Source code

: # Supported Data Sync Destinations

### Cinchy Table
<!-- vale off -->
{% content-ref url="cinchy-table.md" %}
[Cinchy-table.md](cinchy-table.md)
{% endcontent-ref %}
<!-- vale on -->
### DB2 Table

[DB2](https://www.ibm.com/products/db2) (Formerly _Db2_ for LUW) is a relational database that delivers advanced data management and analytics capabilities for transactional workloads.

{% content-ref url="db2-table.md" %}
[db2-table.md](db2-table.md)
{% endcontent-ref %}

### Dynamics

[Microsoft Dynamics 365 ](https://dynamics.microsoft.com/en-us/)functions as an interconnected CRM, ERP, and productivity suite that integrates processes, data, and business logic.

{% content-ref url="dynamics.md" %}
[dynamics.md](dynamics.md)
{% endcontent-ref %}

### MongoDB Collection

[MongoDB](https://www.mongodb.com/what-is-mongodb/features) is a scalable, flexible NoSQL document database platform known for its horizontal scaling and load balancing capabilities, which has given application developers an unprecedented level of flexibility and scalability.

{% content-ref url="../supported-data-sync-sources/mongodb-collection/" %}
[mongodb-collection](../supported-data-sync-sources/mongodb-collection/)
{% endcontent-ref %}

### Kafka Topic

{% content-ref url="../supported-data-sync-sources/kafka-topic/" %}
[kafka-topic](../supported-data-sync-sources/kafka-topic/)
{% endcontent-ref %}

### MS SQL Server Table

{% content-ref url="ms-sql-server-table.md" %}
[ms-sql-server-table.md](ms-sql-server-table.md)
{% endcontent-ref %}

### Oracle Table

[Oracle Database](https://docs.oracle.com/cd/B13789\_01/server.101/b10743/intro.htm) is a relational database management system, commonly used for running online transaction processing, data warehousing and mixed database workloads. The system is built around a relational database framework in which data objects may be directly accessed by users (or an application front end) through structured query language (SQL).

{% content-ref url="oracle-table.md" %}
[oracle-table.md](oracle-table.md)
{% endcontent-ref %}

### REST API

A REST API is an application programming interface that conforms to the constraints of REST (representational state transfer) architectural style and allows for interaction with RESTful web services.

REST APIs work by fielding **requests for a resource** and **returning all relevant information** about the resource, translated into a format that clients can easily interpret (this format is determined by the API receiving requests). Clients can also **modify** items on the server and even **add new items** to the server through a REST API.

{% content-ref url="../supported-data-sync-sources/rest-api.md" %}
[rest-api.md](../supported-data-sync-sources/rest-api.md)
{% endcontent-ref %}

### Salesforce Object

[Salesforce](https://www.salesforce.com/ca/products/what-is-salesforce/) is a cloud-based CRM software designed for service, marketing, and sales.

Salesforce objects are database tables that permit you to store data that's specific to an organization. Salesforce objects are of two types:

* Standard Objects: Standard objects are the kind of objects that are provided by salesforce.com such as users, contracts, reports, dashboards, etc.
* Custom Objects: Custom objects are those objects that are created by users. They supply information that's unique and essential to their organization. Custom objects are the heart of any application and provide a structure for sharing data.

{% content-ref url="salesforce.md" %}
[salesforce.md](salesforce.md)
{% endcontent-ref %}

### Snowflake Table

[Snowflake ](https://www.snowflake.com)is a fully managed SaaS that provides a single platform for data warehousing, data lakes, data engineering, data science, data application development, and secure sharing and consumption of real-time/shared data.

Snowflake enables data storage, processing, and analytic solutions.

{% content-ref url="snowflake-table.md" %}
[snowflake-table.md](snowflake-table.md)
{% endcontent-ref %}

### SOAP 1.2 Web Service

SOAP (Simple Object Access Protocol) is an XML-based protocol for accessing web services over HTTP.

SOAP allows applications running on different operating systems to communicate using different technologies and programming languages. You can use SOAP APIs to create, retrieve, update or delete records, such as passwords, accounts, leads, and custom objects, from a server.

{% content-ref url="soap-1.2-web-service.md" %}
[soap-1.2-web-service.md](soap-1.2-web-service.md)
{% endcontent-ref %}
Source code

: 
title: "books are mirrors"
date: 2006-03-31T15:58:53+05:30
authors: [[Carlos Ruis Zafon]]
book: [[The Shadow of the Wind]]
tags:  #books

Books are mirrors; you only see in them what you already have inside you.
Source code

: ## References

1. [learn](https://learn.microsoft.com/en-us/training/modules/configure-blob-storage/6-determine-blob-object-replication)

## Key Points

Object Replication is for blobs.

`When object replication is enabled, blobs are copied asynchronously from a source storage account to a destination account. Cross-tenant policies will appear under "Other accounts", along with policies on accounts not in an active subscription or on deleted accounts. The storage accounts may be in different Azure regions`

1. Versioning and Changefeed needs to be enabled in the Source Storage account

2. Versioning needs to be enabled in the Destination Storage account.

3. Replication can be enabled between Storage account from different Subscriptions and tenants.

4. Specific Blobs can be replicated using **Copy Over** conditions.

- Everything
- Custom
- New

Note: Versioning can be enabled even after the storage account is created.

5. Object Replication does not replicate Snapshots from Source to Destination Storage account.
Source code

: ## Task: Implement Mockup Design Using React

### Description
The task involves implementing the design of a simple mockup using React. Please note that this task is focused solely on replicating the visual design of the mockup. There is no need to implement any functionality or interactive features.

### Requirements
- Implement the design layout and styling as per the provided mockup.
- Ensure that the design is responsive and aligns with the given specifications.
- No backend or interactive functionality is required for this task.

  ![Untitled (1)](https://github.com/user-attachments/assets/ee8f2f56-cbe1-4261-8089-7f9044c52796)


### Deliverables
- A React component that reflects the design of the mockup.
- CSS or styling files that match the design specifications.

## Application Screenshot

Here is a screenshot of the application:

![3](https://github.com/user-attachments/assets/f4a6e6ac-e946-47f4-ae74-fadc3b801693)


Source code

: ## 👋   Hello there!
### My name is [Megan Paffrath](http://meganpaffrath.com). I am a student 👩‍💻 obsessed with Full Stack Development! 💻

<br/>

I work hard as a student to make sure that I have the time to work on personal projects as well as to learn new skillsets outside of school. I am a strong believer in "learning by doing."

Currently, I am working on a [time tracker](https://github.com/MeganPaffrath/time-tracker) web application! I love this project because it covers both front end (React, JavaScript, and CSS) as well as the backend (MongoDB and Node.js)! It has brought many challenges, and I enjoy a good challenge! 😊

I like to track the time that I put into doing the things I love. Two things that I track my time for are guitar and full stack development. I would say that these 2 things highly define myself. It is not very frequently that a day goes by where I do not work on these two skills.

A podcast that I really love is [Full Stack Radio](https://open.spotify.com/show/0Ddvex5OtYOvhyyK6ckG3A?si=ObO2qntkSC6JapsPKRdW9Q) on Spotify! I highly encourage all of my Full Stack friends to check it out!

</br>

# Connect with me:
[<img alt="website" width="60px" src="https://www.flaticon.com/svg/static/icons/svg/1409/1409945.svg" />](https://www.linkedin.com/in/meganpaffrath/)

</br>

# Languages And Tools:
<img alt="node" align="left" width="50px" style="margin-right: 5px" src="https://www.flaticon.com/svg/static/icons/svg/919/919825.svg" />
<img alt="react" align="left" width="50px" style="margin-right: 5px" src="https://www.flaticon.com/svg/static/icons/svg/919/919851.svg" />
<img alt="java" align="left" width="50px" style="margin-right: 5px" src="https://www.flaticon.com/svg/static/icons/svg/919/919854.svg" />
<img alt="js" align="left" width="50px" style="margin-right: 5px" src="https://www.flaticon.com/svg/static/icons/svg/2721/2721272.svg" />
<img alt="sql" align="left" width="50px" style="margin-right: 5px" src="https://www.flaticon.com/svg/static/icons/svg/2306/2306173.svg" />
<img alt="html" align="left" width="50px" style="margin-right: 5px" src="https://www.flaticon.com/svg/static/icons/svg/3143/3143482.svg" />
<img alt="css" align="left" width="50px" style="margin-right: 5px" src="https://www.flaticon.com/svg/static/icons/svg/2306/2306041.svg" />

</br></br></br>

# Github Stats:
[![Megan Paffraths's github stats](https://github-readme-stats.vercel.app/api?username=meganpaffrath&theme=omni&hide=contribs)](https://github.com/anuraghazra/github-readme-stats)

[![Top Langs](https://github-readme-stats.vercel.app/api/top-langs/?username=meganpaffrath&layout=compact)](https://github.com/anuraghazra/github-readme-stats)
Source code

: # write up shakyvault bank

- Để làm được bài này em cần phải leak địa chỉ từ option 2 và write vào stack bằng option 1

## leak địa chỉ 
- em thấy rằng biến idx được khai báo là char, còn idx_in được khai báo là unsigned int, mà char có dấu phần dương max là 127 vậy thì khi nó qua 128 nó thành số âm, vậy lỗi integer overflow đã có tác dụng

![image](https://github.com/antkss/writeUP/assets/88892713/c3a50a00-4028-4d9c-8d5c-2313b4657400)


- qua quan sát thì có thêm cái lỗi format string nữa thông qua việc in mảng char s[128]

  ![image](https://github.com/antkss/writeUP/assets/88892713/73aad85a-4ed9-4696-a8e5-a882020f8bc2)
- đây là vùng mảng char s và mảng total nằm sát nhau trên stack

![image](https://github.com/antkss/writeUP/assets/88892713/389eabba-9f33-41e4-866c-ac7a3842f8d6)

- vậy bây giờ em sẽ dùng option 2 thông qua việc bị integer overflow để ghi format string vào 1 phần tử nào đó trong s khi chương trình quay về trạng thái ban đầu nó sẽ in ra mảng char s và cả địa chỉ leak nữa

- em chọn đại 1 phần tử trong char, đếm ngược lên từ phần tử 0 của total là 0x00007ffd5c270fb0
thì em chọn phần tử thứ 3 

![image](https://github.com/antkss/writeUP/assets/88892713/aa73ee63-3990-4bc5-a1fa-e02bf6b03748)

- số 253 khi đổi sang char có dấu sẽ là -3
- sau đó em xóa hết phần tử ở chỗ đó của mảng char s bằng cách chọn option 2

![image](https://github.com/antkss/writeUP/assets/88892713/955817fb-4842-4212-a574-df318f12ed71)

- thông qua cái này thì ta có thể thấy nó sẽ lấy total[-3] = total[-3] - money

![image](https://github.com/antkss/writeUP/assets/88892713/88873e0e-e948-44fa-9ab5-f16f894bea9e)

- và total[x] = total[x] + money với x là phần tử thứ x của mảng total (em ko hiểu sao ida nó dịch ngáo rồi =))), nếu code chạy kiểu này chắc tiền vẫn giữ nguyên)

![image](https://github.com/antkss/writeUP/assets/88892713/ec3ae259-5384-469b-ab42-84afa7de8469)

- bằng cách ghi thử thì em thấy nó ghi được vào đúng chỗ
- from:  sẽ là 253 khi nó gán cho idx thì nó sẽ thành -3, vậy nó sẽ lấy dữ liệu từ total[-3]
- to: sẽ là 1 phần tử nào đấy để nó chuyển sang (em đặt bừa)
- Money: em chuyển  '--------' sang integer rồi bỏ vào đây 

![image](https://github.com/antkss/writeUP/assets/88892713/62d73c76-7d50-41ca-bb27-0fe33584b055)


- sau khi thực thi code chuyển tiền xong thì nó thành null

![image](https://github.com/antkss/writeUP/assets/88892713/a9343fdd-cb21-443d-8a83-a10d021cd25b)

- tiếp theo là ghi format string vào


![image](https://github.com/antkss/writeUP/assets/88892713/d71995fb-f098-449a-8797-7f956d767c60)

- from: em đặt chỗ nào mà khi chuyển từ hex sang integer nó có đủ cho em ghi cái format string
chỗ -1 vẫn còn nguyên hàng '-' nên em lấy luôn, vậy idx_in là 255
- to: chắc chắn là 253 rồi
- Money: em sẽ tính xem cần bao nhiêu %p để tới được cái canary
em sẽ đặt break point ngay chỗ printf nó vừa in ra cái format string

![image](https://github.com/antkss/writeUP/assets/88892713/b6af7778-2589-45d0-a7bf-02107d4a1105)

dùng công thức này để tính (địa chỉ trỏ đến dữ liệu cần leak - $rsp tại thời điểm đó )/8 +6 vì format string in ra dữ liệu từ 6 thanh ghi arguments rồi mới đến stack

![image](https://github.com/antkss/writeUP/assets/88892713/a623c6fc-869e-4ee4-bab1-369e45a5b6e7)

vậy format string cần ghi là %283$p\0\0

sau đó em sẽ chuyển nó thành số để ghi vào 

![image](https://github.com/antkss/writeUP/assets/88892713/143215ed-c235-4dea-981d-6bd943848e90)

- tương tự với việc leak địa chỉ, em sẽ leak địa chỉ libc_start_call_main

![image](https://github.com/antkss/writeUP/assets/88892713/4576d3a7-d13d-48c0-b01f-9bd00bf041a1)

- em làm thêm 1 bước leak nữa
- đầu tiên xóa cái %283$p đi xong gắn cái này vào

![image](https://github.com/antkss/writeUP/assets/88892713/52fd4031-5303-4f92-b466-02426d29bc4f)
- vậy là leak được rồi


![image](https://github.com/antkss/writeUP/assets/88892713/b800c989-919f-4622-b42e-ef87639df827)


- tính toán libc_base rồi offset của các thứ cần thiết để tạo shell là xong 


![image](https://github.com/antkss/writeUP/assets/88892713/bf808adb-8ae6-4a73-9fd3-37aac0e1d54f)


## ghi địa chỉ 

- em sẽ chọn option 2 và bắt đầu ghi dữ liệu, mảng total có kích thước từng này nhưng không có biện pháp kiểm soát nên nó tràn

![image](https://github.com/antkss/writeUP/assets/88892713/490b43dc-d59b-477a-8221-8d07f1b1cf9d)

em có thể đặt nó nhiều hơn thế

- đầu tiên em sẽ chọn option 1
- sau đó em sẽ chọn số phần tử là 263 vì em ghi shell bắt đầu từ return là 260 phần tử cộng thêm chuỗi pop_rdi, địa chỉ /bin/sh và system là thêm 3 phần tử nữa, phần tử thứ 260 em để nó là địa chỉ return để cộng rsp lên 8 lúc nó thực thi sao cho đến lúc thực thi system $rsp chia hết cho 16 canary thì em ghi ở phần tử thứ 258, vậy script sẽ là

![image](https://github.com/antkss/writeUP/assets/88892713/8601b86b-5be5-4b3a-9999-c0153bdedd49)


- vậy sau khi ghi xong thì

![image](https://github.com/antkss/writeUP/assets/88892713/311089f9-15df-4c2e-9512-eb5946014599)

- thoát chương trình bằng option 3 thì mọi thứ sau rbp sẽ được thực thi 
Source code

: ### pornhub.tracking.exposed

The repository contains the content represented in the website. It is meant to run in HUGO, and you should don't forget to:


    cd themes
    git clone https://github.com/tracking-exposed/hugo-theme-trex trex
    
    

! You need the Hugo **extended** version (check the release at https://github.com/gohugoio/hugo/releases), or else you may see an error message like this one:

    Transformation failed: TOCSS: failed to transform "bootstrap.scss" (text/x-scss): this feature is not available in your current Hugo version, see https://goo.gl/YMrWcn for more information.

◆ ◆ ◆ ◆ ◆

## What you need to do:
Pick out and copy the lines of the entries that hold the string "doing".

## Result of this task:
I work hard as a student to make sure that I have the time to work on personal projects as well as to learn new skillsets outside of school. I am a strong believer in "learning by doing."
I like to track the time that I put into doing the things I love. Two things that I track my time for are guitar and full stack development. I would say that these 2 things highly define myself. It is not very frequently that a day goes by where I do not work on these two skills.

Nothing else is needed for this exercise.